▶ Problem statement: In your copy, set down the entries exactly and exclude the pictures.

====== Data extract

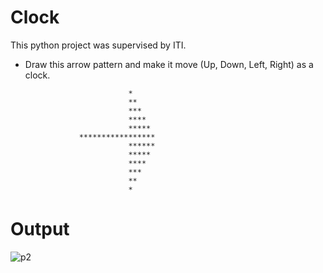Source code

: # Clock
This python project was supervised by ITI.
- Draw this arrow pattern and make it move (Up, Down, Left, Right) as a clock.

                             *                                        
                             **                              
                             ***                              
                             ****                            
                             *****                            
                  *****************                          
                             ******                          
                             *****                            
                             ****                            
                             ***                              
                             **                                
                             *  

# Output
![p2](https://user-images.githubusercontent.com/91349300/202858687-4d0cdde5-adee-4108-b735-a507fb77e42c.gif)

============

▶ Written response:
Source code

: # Clock
This python project was supervised by ITI.
- Draw this arrow pattern and make it move (Up, Down, Left, Right) as a clock.

                             *                                        
                             **                              
                             ***                              
                             ****                            
                             *****                            
                  *****************                          
                             ******                          
                             *****                            
                             ****                            
                             ***                              
                             **                                
                             *  

# Output
![p2](https://user-images.githubusercontent.com/91349300/202858687-4d0cdde5-adee-4108-b735-a507fb77e42c.gif)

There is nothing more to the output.